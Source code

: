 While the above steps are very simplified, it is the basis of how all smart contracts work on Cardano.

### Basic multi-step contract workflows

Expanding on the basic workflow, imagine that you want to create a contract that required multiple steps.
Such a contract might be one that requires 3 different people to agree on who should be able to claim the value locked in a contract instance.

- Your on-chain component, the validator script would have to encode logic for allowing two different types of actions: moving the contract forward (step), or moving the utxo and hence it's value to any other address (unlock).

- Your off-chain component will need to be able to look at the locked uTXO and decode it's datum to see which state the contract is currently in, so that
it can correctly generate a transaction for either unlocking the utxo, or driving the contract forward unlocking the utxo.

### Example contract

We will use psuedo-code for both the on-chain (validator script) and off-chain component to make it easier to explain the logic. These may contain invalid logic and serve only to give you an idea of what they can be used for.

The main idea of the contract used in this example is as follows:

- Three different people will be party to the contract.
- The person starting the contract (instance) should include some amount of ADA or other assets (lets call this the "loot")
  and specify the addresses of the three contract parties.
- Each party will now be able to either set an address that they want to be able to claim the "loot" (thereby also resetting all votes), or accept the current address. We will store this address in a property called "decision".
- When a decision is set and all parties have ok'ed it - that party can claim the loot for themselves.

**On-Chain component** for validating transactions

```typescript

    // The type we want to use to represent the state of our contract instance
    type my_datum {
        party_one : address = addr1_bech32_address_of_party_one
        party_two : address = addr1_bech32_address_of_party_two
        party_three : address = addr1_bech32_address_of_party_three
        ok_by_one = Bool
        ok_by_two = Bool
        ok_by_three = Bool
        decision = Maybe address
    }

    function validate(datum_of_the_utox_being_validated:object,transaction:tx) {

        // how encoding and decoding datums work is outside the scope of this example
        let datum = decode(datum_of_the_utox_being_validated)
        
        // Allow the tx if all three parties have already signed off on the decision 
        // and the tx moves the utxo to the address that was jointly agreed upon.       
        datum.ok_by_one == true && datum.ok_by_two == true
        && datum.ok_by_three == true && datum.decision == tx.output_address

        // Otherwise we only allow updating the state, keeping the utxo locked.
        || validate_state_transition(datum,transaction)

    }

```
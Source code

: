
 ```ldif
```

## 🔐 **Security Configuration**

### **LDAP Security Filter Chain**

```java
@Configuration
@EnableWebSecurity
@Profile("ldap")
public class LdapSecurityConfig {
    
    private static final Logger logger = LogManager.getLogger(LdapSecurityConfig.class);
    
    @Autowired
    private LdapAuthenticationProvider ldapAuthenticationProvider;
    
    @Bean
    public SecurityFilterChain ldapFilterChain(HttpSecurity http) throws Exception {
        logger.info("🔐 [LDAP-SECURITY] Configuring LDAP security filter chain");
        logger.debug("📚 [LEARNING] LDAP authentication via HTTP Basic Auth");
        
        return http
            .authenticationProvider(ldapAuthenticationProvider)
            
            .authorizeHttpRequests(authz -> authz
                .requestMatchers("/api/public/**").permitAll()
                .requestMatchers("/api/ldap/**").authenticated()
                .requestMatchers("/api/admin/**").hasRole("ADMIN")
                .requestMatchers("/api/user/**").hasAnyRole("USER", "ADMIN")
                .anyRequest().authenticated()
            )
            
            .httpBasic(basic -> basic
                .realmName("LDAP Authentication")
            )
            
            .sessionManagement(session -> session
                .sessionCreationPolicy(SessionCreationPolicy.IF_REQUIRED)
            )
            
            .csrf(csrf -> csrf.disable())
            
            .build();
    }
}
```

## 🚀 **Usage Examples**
■ ■ ■
■ **EXERCISE DETAILS**: Repeat the listing above in full, word for word.

■ **RESPONSE TO THIS EXERCISE**:
Source code

: While the above steps are very simplified, it is the basis of how all smart contracts work on Cardano.

### Basic multi-step contract workflows

Expanding on the basic workflow, imagine that you want to create a contract that required multiple steps.
Such a contract might be one that requires 3 different people to agree on who should be able to claim the value locked in a contract instance.

- Your on-chain component, the validator script would have to encode logic for allowing two different types of actions: moving the contract forward (step), or moving the utxo and hence it's value to any other address (unlock).

- Your off-chain component will need to be able to look at the locked uTXO and decode it's datum to see which state the contract is currently in, so that
it can correctly generate a transaction for either unlocking the utxo, or driving the contract forward unlocking the utxo.

### Example contract

We will use psuedo-code for both the on-chain (validator script) and off-chain component to make it easier to explain the logic. These may contain invalid logic and serve only to give you an idea of what they can be used for.

The main idea of the contract used in this example is as follows:

- Three different people will be party to the contract.
- The person starting the contract (instance) should include some amount of ADA or other assets (lets call this the "loot")
  and specify the addresses of the three contract parties.
- Each party will now be able to either set an address that they want to be able to claim the "loot" (thereby also resetting all votes), or accept the current address. We will store this address in a property called "decision".
- When a decision is set and all parties have ok'ed it - that party can claim the loot for themselves.

**On-Chain component** for validating transactions

```typescript

    // The type we want to use to represent the state of our contract instance
    type my_datum {
        party_one : address = addr1_bech32_address_of_party_one
        party_two : address = addr1_bech32_address_of_party_two
        party_three : address = addr1_bech32_address_of_party_three
        ok_by_one = Bool
        ok_by_two = Bool
        ok_by_three = Bool
        decision = Maybe address
    }

    function validate(datum_of_the_utox_being_validated:object,transaction:tx) {

        // how encoding and decoding datums work is outside the scope of this example
        let datum = decode(datum_of_the_utox_being_validated)
        
        // Allow the tx if all three parties have already signed off on the decision 
        // and the tx moves the utxo to the address that was jointly agreed upon.       
        datum.ok_by_one == true && datum.ok_by_two == true
        && datum.ok_by_three == true && datum.decision == tx.output_address

        // Otherwise we only allow updating the state, keeping the utxo locked.
        || validate_state_transition(datum,transaction)

    }

```
Source code

:
 ```ldif
```

## 🔐 **Security Configuration**

### **LDAP Security Filter Chain**

```java
@Configuration
@EnableWebSecurity
@Profile("ldap")
public class LdapSecurityConfig {
    
    private static final Logger logger = LogManager.getLogger(LdapSecurityConfig.class);
    
    @Autowired
    private LdapAuthenticationProvider ldapAuthenticationProvider;
    
    @Bean
    public SecurityFilterChain ldapFilterChain(HttpSecurity http) throws Exception {
        logger.info("🔐 [LDAP-SECURITY] Configuring LDAP security filter chain");
        logger.debug("📚 [LEARNING] LDAP authentication via HTTP Basic Auth");
        
        return http
            .authenticationProvider(ldapAuthenticationProvider)
            
            .authorizeHttpRequests(authz -> authz
                .requestMatchers("/api/public/**").permitAll()
                .requestMatchers("/api/ldap/**").authenticated()
                .requestMatchers("/api/admin/**").hasRole("ADMIN")
                .requestMatchers("/api/user/**").hasAnyRole("USER", "ADMIN")
                .anyRequest().authenticated()
            )
            
            .httpBasic(basic -> basic
                .realmName("LDAP Authentication")
            )
            
            .sessionManagement(session -> session
                .sessionCreationPolicy(SessionCreationPolicy.IF_REQUIRED)
            )
            
            .csrf(csrf -> csrf.disable())
            
            .build();
    }
}
```

## 🚀 **Usage Examples**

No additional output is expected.